• Exercise data:

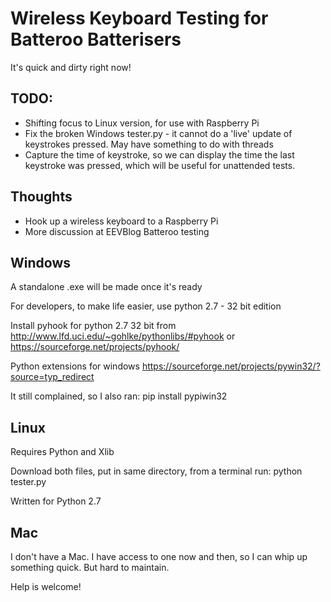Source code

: # Wireless Keyboard Testing for Batteroo Batterisers

It's quick and dirty right now! 

TODO: 
-------
- Shifting focus to Linux version, for use with Raspberry Pi
- Fix the broken Windows tester.py - it cannot do a 'live' update of keystrokes pressed. May have something to do with threads
- Capture the time of keystroke, so we can display the time the last keystroke was pressed, which will be useful for unattended tests.

Thoughts
---------
- Hook up a wireless keyboard to a Raspberry Pi
- More discussion at EEVBlog Batteroo testing

Windows
--------

A standalone .exe will be made once it's ready

For developers, to make life easier, use python 2.7 - 32 bit edition

Install pyhook for python 2.7 32 bit from http://www.lfd.uci.edu/~gohlke/pythonlibs/#pyhook or https://sourceforge.net/projects/pyhook/

Python extensions for windows https://sourceforge.net/projects/pywin32/?source=typ_redirect

It still complained, so I also ran: pip install pypiwin32


Linux
-------
Requires Python and Xlib

Download both files, put in same directory, from a terminal run: python tester.py

Written for Python 2.7

Mac
-----

I don't have a Mac. I have access to one now and then, so I can whip up something quick. But hard to maintain. 

Help is welcome!
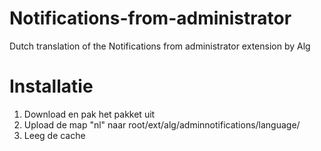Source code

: # Notifications-from-administrator
Dutch translation of the Notifications from administrator extension by Alg

Installatie
===================
1. Download en pak het pakket uit
2. Upload de map "nl" naar root/ext/alg/adminnotifications/language/
3. Leeg de cache
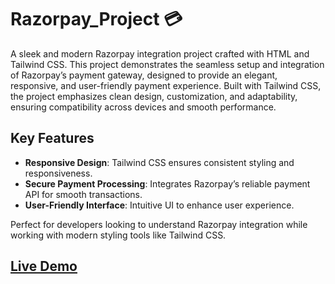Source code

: # Razorpay_Project 💳

A sleek and modern Razorpay integration project crafted with HTML and Tailwind CSS. This project demonstrates the seamless setup and integration of Razorpay’s payment gateway, designed to provide an elegant, responsive, and user-friendly payment experience. Built with Tailwind CSS, the project emphasizes clean design, customization, and adaptability, ensuring compatibility across devices and smooth performance.

## Key Features
- **Responsive Design**: Tailwind CSS ensures consistent styling and responsiveness.
- **Secure Payment Processing**: Integrates Razorpay’s reliable payment API for smooth transactions.
- **User-Friendly Interface**: Intuitive UI to enhance user experience.

Perfect for developers looking to understand Razorpay integration while working with modern styling tools like Tailwind CSS.

## [Live Demo](https://velvety-sunburst-92806f.netlify.app/)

• Prompt: Search the entries above for the string "administrator". Copy each line in which it appears.

• Result for this task:
: # Notifications-from-administrator
Dutch translation of the Notifications from administrator extension by Alg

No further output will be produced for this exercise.